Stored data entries
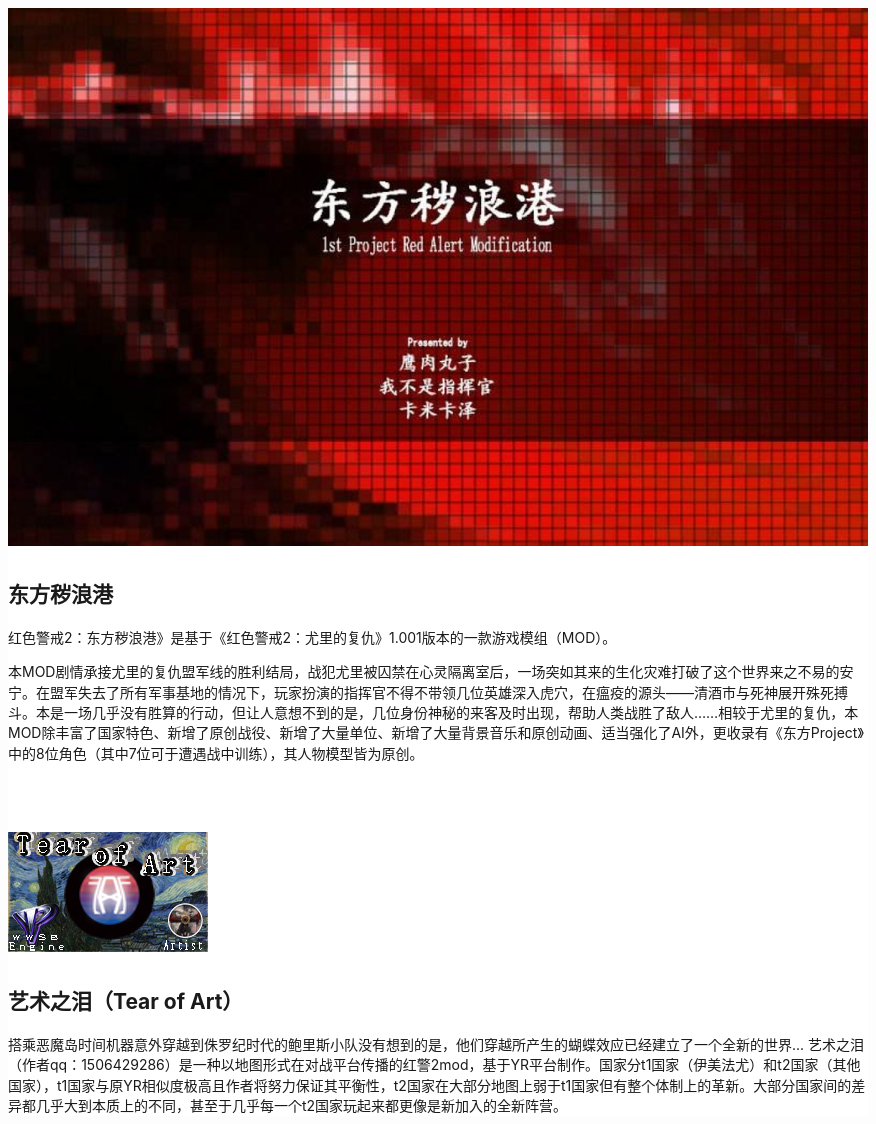 ![](./assets/dongfanghuilanggang.jpg)

## 东方秽浪港

红色警戒2：东方秽浪港》是基于《红色警戒2：尤里的复仇》1.001版本的一款游戏模组（MOD）。

本MOD剧情承接尤里的复仇盟军线的胜利结局，战犯尤里被囚禁在心灵隔离室后，一场突如其来的生化灾难打破了这个世界来之不易的安宁。在盟军失去了所有军事基地的情况下，玩家扮演的指挥官不得不带领几位英雄深入虎穴，在瘟疫的源头——清酒市与死神展开殊死搏斗。本是一场几乎没有胜算的行动，但让人意想不到的是，几位身份神秘的来客及时出现，帮助人类战胜了敌人……相较于尤里的复仇，本MOD除丰富了国家特色、新增了原创战役、新增了大量单位、新增了大量背景音乐和原创动画、适当强化了AI外，更收录有《东方Project》中的8位角色（其中7位可于遭遇战中训练），其人物模型皆为原创。


<br><br>

![](./assets/yishuzhilei.jpg)

## 艺术之泪（Tear of Art）

搭乘恶魔岛时间机器意外穿越到侏罗纪时代的鲍里斯小队没有想到的是，他们穿越所产生的蝴蝶效应已经建立了一个全新的世界...        艺术之泪（作者qq：1506429286）是一种以地图形式在对战平台传播的红警2mod，基于YR平台制作。国家分t1国家（伊美法尤）和t2国家（其他国家），t1国家与原YR相似度极高且作者将努力保证其平衡性，t2国家在大部分地图上弱于t1国家但有整个体制上的革新。大部分国家间的差异都几乎大到本质上的不同，甚至于几乎每一个t2国家玩起来都更像是新加入的全新阵营。
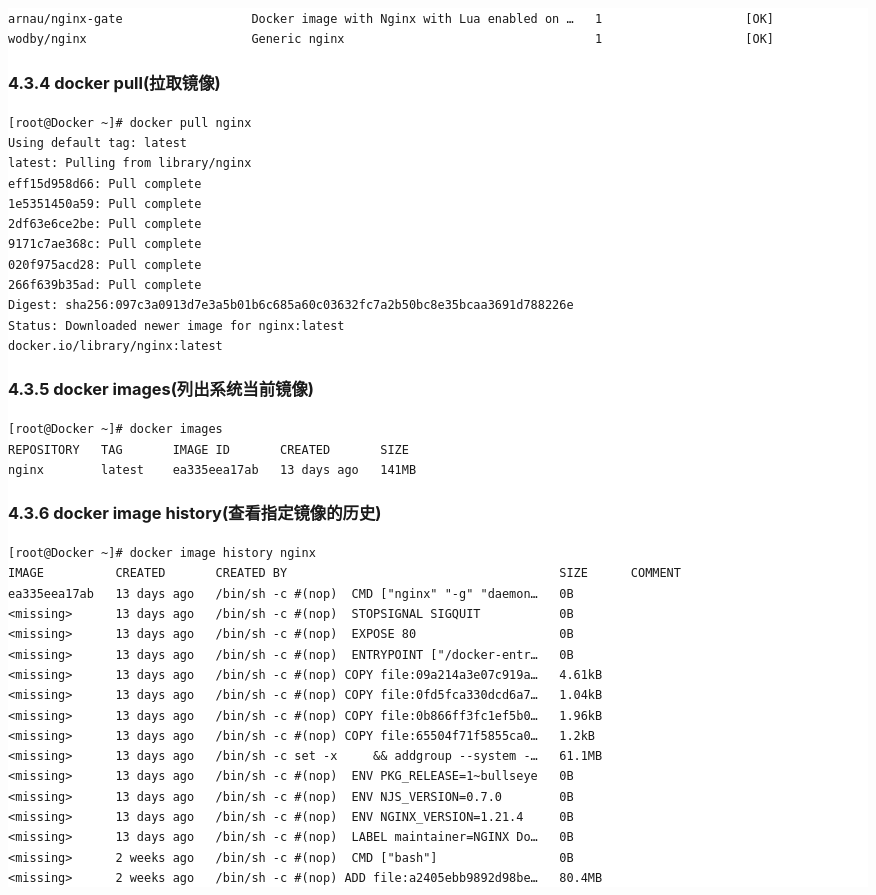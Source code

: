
 ```shell
arnau/nginx-gate                  Docker image with Nginx with Lua enabled on …   1                    [OK]
wodby/nginx                       Generic nginx                                   1                    [OK]
```

### 4.3.4 docker pull(拉取镜像)

```shell
[root@Docker ~]# docker pull nginx
Using default tag: latest
latest: Pulling from library/nginx
eff15d958d66: Pull complete 
1e5351450a59: Pull complete 
2df63e6ce2be: Pull complete 
9171c7ae368c: Pull complete 
020f975acd28: Pull complete 
266f639b35ad: Pull complete 
Digest: sha256:097c3a0913d7e3a5b01b6c685a60c03632fc7a2b50bc8e35bcaa3691d788226e
Status: Downloaded newer image for nginx:latest
docker.io/library/nginx:latest
```

### 4.3.5 docker images(列出系统当前镜像)

```shell
[root@Docker ~]# docker images
REPOSITORY   TAG       IMAGE ID       CREATED       SIZE
nginx        latest    ea335eea17ab   13 days ago   141MB
```

### 4.3.6 docker image history(查看指定镜像的历史)

```shell
[root@Docker ~]# docker image history nginx
IMAGE          CREATED       CREATED BY                                      SIZE      COMMENT
ea335eea17ab   13 days ago   /bin/sh -c #(nop)  CMD ["nginx" "-g" "daemon…   0B        
<missing>      13 days ago   /bin/sh -c #(nop)  STOPSIGNAL SIGQUIT           0B        
<missing>      13 days ago   /bin/sh -c #(nop)  EXPOSE 80                    0B        
<missing>      13 days ago   /bin/sh -c #(nop)  ENTRYPOINT ["/docker-entr…   0B        
<missing>      13 days ago   /bin/sh -c #(nop) COPY file:09a214a3e07c919a…   4.61kB    
<missing>      13 days ago   /bin/sh -c #(nop) COPY file:0fd5fca330dcd6a7…   1.04kB    
<missing>      13 days ago   /bin/sh -c #(nop) COPY file:0b866ff3fc1ef5b0…   1.96kB    
<missing>      13 days ago   /bin/sh -c #(nop) COPY file:65504f71f5855ca0…   1.2kB     
<missing>      13 days ago   /bin/sh -c set -x     && addgroup --system -…   61.1MB    
<missing>      13 days ago   /bin/sh -c #(nop)  ENV PKG_RELEASE=1~bullseye   0B        
<missing>      13 days ago   /bin/sh -c #(nop)  ENV NJS_VERSION=0.7.0        0B        
<missing>      13 days ago   /bin/sh -c #(nop)  ENV NGINX_VERSION=1.21.4     0B        
<missing>      13 days ago   /bin/sh -c #(nop)  LABEL maintainer=NGINX Do…   0B        
<missing>      2 weeks ago   /bin/sh -c #(nop)  CMD ["bash"]                 0B        
<missing>      2 weeks ago   /bin/sh -c #(nop) ADD file:a2405ebb9892d98be…   80.4MB    
```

### EXERCISE REQUIREMENTS
Going through the entries above, report how many lines contain the word "library", with no other text.

### SOLUTION TO THE PROBLEM
2